Abstract:
The research on the spatial prediction of soil organic matter by different models has an important guidance for the strategies and efficiency of scientifical formulating sampling and the accuracy improvement of soil spatial prediction. The total 6496 of the observed soil sites were divided into training and validation datasets stratified randomly according to the ratio of 8 to 2, and then ordinary kriging, random forest and random forest-regression kriging were employed to predict spatial variation of topsoil SOM in arable land in Xuchang, a prefecture-level region of Henan Province. The prediction accuracy was validated and the model performance was evaluated. The factors dominating topsoil SOM content and spatial variability in the study region were analyzed and identified through a Boruta feature selection approach. According to the prediction results produced from the three models, topsoil SOM contents of arable land in the region were moderately low, ranging from 18.70 to 18.81 g kg
−1, and a coefficient of variation from 0.15, to 0.17. Arable land with higher topsoil SOM content was concentrated in the mountainous areas of the northwestern and southwestern parts where the cinnamon soil formed on the loess parent materials was found mainly, and in the southeastern part where Shajiang black soil was distributed. The area of arable land with lower topsoil SOM content was mainly found in the central and northern of the study region.

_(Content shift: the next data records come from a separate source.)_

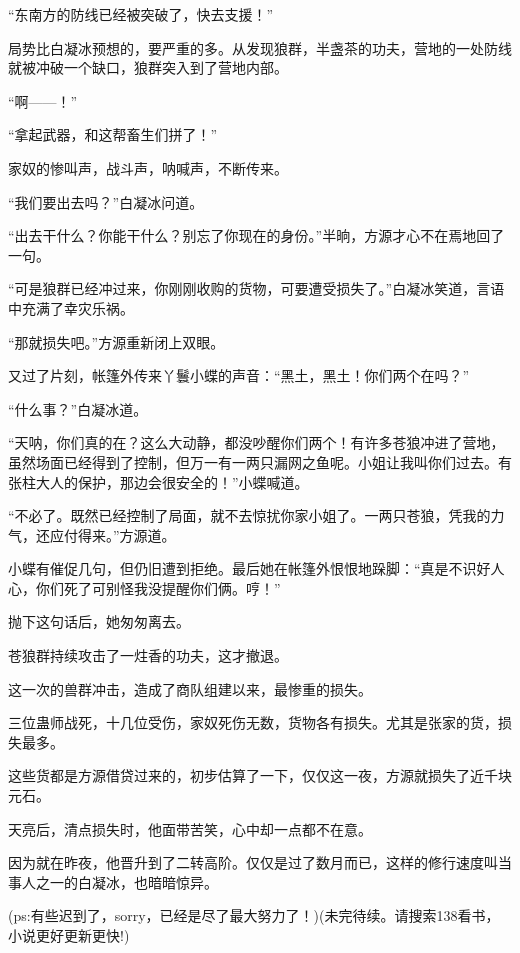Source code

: \begin{this_body}
“东南方的防线已经被突破了，快去支援！”

局势比白凝冰预想的，要严重的多。从发现狼群，半盏茶的功夫，营地的一处防线就被冲破一个缺口，狼群突入到了营地内部。

“啊——！”

“拿起武器，和这帮畜生们拼了！”

家奴的惨叫声，战斗声，呐喊声，不断传来。

“我们要出去吗？”白凝冰问道。

“出去干什么？你能干什么？别忘了你现在的身份。”半晌，方源才心不在焉地回了一句。

“可是狼群已经冲过来，你刚刚收购的货物，可要遭受损失了。”白凝冰笑道，言语中充满了幸灾乐祸。

“那就损失吧。”方源重新闭上双眼。

又过了片刻，帐篷外传来丫鬟小蝶的声音：“黑土，黑土！你们两个在吗？”

“什么事？”白凝冰道。

“天呐，你们真的在？这么大动静，都没吵醒你们两个！有许多苍狼冲进了营地，虽然场面已经得到了控制，但万一有一两只漏网之鱼呢。小姐让我叫你们过去。有张柱大人的保护，那边会很安全的！”小蝶喊道。

“不必了。既然已经控制了局面，就不去惊扰你家小姐了。一两只苍狼，凭我的力气，还应付得来。”方源道。

小蝶有催促几句，但仍旧遭到拒绝。最后她在帐篷外恨恨地跺脚：“真是不识好人心，你们死了可别怪我没提醒你们俩。哼！”

抛下这句话后，她匆匆离去。

苍狼群持续攻击了一炷香的功夫，这才撤退。

这一次的兽群冲击，造成了商队组建以来，最惨重的损失。

三位蛊师战死，十几位受伤，家奴死伤无数，货物各有损失。尤其是张家的货，损失最多。

这些货都是方源借贷过来的，初步估算了一下，仅仅这一夜，方源就损失了近千块元石。

天亮后，清点损失时，他面带苦笑，心中却一点都不在意。

因为就在昨夜，他晋升到了二转高阶。仅仅是过了数月而已，这样的修行速度叫当事人之一的白凝冰，也暗暗惊异。

(ps:有些迟到了，sorry，已经是尽了最大努力了！)(未完待续。请搜索138看书，小说更好更新更快!)

\end{this_body}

The validation results revealed that three models showed similar performance and prediction outputs, which could explain 33%-34% variance of topsoil SOM content of arable land. This result shows that the spatial prediction of SOM was of medium level in the case study at the same and similar scales. When the covariates are limited and the sample points are relatively evenly distributed, the ordinary kriging model is convenient to quickly obtain the spatial distribution of the target variables in the study area. If the covariates are abundant and easy to collect and use, the random forest model is recommended. The covariates are limited, but when the sample density is high, the random forest-regression kriging model may be a good choice for spatial prediction of the target variable.